• _Assignment_
Copy each line of the records below that has "Script" in it.

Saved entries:
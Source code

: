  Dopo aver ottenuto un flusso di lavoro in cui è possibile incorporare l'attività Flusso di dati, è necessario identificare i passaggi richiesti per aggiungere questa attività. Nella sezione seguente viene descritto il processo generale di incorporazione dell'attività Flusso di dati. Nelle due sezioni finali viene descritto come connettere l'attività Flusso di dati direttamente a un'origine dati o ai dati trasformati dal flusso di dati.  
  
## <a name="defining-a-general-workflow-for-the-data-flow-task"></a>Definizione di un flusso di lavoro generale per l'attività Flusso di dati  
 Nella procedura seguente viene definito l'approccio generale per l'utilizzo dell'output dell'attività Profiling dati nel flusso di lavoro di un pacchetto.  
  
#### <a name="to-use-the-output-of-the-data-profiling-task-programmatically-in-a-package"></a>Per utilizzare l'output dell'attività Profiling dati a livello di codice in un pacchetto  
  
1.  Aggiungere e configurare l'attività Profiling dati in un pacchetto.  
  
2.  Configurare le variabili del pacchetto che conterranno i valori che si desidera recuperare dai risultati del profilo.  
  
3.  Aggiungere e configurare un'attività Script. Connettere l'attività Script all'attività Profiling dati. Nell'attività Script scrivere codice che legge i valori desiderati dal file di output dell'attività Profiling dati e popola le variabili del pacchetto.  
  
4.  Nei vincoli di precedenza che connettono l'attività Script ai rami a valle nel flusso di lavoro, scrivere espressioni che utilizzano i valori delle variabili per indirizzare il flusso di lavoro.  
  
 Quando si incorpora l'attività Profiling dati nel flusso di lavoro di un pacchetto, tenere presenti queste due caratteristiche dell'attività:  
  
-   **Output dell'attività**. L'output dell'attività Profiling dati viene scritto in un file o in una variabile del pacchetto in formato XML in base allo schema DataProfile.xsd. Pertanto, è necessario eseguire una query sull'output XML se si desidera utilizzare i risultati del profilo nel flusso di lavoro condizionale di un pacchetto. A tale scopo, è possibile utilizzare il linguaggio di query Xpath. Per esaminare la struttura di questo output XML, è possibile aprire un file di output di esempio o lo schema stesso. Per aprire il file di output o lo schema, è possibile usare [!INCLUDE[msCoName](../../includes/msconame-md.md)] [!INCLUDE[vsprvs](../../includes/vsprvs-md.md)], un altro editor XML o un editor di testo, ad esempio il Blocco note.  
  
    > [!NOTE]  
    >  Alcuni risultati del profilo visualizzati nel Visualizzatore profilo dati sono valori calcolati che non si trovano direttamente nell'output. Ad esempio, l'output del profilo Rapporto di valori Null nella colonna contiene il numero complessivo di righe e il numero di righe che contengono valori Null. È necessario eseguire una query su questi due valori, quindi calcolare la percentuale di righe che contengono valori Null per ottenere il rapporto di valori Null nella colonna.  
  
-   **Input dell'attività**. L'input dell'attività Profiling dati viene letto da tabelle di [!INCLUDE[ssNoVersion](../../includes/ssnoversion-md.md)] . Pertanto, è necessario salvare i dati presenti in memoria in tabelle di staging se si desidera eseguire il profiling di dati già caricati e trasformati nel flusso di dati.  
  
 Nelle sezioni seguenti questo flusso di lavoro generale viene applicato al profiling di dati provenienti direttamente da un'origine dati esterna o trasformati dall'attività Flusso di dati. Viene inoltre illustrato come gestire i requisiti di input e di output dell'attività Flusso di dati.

• _Solution to this task_
3.  Aggiungere e configurare un'attività Script. Connettere l'attività Script all'attività Profiling dati. Nell'attività Script scrivere codice che legge i valori desiderati dal file di output dell'attività Profiling dati e popola le variabili del pacchetto.  
4.  Nei vincoli di precedenza che connettono l'attività Script ai rami a valle nel flusso di lavoro, scrivere espressioni che utilizzano i valori delle variabili per indirizzare il flusso di lavoro.  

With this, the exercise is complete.